▼

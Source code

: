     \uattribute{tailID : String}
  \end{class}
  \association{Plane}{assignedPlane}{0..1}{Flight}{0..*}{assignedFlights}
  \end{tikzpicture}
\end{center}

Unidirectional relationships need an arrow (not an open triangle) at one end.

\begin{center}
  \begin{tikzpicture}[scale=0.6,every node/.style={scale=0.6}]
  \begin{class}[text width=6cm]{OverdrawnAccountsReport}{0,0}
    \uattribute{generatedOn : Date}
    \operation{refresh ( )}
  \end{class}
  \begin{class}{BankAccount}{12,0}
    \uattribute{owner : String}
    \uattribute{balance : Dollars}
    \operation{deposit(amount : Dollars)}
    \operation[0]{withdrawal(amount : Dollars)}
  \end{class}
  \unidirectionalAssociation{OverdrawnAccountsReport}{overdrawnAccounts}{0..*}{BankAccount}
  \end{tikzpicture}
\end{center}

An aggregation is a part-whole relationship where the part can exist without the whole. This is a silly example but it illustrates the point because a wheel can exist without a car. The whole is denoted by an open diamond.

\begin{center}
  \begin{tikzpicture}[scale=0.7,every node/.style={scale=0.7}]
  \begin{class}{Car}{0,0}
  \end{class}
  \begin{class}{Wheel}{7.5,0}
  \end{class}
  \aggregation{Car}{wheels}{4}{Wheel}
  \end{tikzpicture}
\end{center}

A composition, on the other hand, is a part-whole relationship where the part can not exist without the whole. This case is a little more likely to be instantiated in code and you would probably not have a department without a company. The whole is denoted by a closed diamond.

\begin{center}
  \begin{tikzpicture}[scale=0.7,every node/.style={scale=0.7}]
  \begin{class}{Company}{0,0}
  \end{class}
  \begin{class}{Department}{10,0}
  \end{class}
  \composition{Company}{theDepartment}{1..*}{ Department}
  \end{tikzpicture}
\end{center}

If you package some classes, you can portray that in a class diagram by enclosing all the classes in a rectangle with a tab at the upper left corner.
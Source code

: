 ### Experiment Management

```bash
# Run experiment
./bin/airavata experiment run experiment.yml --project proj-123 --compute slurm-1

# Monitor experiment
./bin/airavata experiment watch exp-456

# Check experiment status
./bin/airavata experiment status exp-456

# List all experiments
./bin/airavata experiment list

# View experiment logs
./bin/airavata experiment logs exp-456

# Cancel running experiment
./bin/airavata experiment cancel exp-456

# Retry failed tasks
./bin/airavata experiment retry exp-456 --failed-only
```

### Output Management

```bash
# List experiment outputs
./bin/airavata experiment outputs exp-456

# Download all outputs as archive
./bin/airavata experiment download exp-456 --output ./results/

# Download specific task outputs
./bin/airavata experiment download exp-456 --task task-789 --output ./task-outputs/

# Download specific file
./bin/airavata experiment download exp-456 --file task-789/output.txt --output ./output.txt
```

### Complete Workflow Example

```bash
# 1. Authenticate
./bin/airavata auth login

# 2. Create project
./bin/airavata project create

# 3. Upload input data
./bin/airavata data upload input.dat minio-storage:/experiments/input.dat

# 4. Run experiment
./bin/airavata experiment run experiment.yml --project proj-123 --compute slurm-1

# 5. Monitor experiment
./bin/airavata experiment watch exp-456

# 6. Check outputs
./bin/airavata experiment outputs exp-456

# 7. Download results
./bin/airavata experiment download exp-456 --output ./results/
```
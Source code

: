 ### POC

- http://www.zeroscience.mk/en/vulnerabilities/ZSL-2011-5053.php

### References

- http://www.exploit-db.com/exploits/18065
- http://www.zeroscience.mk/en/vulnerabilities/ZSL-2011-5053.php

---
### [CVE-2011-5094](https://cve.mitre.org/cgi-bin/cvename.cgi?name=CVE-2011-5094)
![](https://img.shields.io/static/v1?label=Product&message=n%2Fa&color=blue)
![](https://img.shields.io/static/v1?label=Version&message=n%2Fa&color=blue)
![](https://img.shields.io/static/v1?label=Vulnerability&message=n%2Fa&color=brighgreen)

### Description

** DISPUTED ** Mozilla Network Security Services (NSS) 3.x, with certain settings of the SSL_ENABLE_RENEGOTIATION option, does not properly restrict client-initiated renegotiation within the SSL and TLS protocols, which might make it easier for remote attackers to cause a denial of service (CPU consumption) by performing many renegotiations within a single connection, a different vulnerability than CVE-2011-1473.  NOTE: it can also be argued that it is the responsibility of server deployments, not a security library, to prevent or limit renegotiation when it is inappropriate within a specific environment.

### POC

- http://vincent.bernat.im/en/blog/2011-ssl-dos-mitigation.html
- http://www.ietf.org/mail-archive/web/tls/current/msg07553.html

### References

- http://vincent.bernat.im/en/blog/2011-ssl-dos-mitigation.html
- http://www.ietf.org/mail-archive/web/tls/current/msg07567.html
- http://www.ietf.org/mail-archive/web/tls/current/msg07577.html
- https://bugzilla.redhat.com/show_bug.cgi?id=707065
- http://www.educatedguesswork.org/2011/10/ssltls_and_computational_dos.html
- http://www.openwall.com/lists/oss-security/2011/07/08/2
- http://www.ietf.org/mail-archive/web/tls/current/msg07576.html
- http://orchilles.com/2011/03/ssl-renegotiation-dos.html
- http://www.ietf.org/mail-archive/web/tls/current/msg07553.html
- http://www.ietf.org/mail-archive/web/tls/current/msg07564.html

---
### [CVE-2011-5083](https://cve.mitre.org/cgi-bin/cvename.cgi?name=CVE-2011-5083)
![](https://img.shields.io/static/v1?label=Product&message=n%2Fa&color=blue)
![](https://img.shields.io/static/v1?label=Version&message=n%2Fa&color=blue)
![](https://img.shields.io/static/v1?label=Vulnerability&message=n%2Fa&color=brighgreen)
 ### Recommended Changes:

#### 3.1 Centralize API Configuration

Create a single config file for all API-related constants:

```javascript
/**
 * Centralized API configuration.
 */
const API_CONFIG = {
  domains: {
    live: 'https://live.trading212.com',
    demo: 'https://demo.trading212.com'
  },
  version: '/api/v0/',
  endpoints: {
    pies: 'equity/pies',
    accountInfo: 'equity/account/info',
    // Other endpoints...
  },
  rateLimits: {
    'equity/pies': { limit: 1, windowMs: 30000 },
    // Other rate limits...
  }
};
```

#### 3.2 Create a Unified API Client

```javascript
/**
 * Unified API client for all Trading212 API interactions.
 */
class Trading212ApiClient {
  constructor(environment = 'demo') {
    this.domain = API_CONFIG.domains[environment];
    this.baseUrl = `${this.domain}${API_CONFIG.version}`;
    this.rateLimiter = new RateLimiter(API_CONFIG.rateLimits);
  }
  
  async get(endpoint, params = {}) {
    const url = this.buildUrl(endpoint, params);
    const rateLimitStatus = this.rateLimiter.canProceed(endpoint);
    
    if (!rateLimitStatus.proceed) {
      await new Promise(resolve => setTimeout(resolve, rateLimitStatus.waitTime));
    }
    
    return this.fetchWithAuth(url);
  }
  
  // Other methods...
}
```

▲

● **Exercise directions**: Return each entry from the material above exactly as it appears.

● **Your solution**:
Source code

:     \uattribute{tailID : String}
  \end{class}
  \association{Plane}{assignedPlane}{0..1}{Flight}{0..*}{assignedFlights}
  \end{tikzpicture}
\end{center}

Unidirectional relationships need an arrow (not an open triangle) at one end.

\begin{center}
  \begin{tikzpicture}[scale=0.6,every node/.style={scale=0.6}]
  \begin{class}[text width=6cm]{OverdrawnAccountsReport}{0,0}
    \uattribute{generatedOn : Date}
    \operation{refresh ( )}
  \end{class}
  \begin{class}{BankAccount}{12,0}
    \uattribute{owner : String}
    \uattribute{balance : Dollars}
    \operation{deposit(amount : Dollars)}
    \operation[0]{withdrawal(amount : Dollars)}
  \end{class}
  \unidirectionalAssociation{OverdrawnAccountsReport}{overdrawnAccounts}{0..*}{BankAccount}
  \end{tikzpicture}
\end{center}

An aggregation is a part-whole relationship where the part can exist without the whole. This is a silly example but it illustrates the point because a wheel can exist without a car. The whole is denoted by an open diamond.

\begin{center}
  \begin{tikzpicture}[scale=0.7,every node/.style={scale=0.7}]
  \begin{class}{Car}{0,0}
  \end{class}
  \begin{class}{Wheel}{7.5,0}
  \end{class}
  \aggregation{Car}{wheels}{4}{Wheel}
  \end{tikzpicture}
\end{center}

A composition, on the other hand, is a part-whole relationship where the part can not exist without the whole. This case is a little more likely to be instantiated in code and you would probably not have a department without a company. The whole is denoted by a closed diamond.

\begin{center}
  \begin{tikzpicture}[scale=0.7,every node/.style={scale=0.7}]
  \begin{class}{Company}{0,0}
  \end{class}
  \begin{class}{Department}{10,0}
  \end{class}
  \composition{Company}{theDepartment}{1..*}{ Department}
  \end{tikzpicture}
\end{center}

If you package some classes, you can portray that in a class diagram by enclosing all the classes in a rectangle with a tab at the upper left corner.
Source code

: ### Experiment Management

```bash
# Run experiment
./bin/airavata experiment run experiment.yml --project proj-123 --compute slurm-1

# Monitor experiment
./bin/airavata experiment watch exp-456

# Check experiment status
./bin/airavata experiment status exp-456

# List all experiments
./bin/airavata experiment list

# View experiment logs
./bin/airavata experiment logs exp-456

# Cancel running experiment
./bin/airavata experiment cancel exp-456

# Retry failed tasks
./bin/airavata experiment retry exp-456 --failed-only
```

### Output Management

```bash
# List experiment outputs
./bin/airavata experiment outputs exp-456

# Download all outputs as archive
./bin/airavata experiment download exp-456 --output ./results/

# Download specific task outputs
./bin/airavata experiment download exp-456 --task task-789 --output ./task-outputs/

# Download specific file
./bin/airavata experiment download exp-456 --file task-789/output.txt --output ./output.txt
```

### Complete Workflow Example

```bash
# 1. Authenticate
./bin/airavata auth login

# 2. Create project
./bin/airavata project create

# 3. Upload input data
./bin/airavata data upload input.dat minio-storage:/experiments/input.dat

# 4. Run experiment
./bin/airavata experiment run experiment.yml --project proj-123 --compute slurm-1

# 5. Monitor experiment
./bin/airavata experiment watch exp-456

# 6. Check outputs
./bin/airavata experiment outputs exp-456

# 7. Download results
./bin/airavata experiment download exp-456 --output ./results/
```
Source code

: ### POC

- http://www.zeroscience.mk/en/vulnerabilities/ZSL-2011-5053.php

### References

- http://www.exploit-db.com/exploits/18065
- http://www.zeroscience.mk/en/vulnerabilities/ZSL-2011-5053.php

---
### [CVE-2011-5094](https://cve.mitre.org/cgi-bin/cvename.cgi?name=CVE-2011-5094)
![](https://img.shields.io/static/v1?label=Product&message=n%2Fa&color=blue)
![](https://img.shields.io/static/v1?label=Version&message=n%2Fa&color=blue)
![](https://img.shields.io/static/v1?label=Vulnerability&message=n%2Fa&color=brighgreen)

### Description

** DISPUTED ** Mozilla Network Security Services (NSS) 3.x, with certain settings of the SSL_ENABLE_RENEGOTIATION option, does not properly restrict client-initiated renegotiation within the SSL and TLS protocols, which might make it easier for remote attackers to cause a denial of service (CPU consumption) by performing many renegotiations within a single connection, a different vulnerability than CVE-2011-1473.  NOTE: it can also be argued that it is the responsibility of server deployments, not a security library, to prevent or limit renegotiation when it is inappropriate within a specific environment.

### POC

- http://vincent.bernat.im/en/blog/2011-ssl-dos-mitigation.html
- http://www.ietf.org/mail-archive/web/tls/current/msg07553.html

### References

- http://vincent.bernat.im/en/blog/2011-ssl-dos-mitigation.html
- http://www.ietf.org/mail-archive/web/tls/current/msg07567.html
- http://www.ietf.org/mail-archive/web/tls/current/msg07577.html
- https://bugzilla.redhat.com/show_bug.cgi?id=707065
- http://www.educatedguesswork.org/2011/10/ssltls_and_computational_dos.html
- http://www.openwall.com/lists/oss-security/2011/07/08/2
- http://www.ietf.org/mail-archive/web/tls/current/msg07576.html
- http://orchilles.com/2011/03/ssl-renegotiation-dos.html
- http://www.ietf.org/mail-archive/web/tls/current/msg07553.html
- http://www.ietf.org/mail-archive/web/tls/current/msg07564.html

---
### [CVE-2011-5083](https://cve.mitre.org/cgi-bin/cvename.cgi?name=CVE-2011-5083)
![](https://img.shields.io/static/v1?label=Product&message=n%2Fa&color=blue)
![](https://img.shields.io/static/v1?label=Version&message=n%2Fa&color=blue)
![](https://img.shields.io/static/v1?label=Vulnerability&message=n%2Fa&color=brighgreen)
 ### Recommended Changes:

#### 3.1 Centralize API Configuration

Create a single config file for all API-related constants:

```javascript
/**
 * Centralized API configuration.
 */
const API_CONFIG = {
  domains: {
    live: 'https://live.trading212.com',
    demo: 'https://demo.trading212.com'
  },
  version: '/api/v0/',
  endpoints: {
    pies: 'equity/pies',
    accountInfo: 'equity/account/info',
    // Other endpoints...
  },
  rateLimits: {
    'equity/pies': { limit: 1, windowMs: 30000 },
    // Other rate limits...
  }
};
```

#### 3.2 Create a Unified API Client

```javascript
/**
 * Unified API client for all Trading212 API interactions.
 */
class Trading212ApiClient {
  constructor(environment = 'demo') {
    this.domain = API_CONFIG.domains[environment];
    this.baseUrl = `${this.domain}${API_CONFIG.version}`;
    this.rateLimiter = new RateLimiter(API_CONFIG.rateLimits);
  }
  
  async get(endpoint, params = {}) {
    const url = this.buildUrl(endpoint, params);
    const rateLimitStatus = this.rateLimiter.canProceed(endpoint);
    
    if (!rateLimitStatus.proceed) {
      await new Promise(resolve => setTimeout(resolve, rateLimitStatus.waitTime));
    }
    
    return this.fetchWithAuth(url);
  }
  
  // Other methods...
}
```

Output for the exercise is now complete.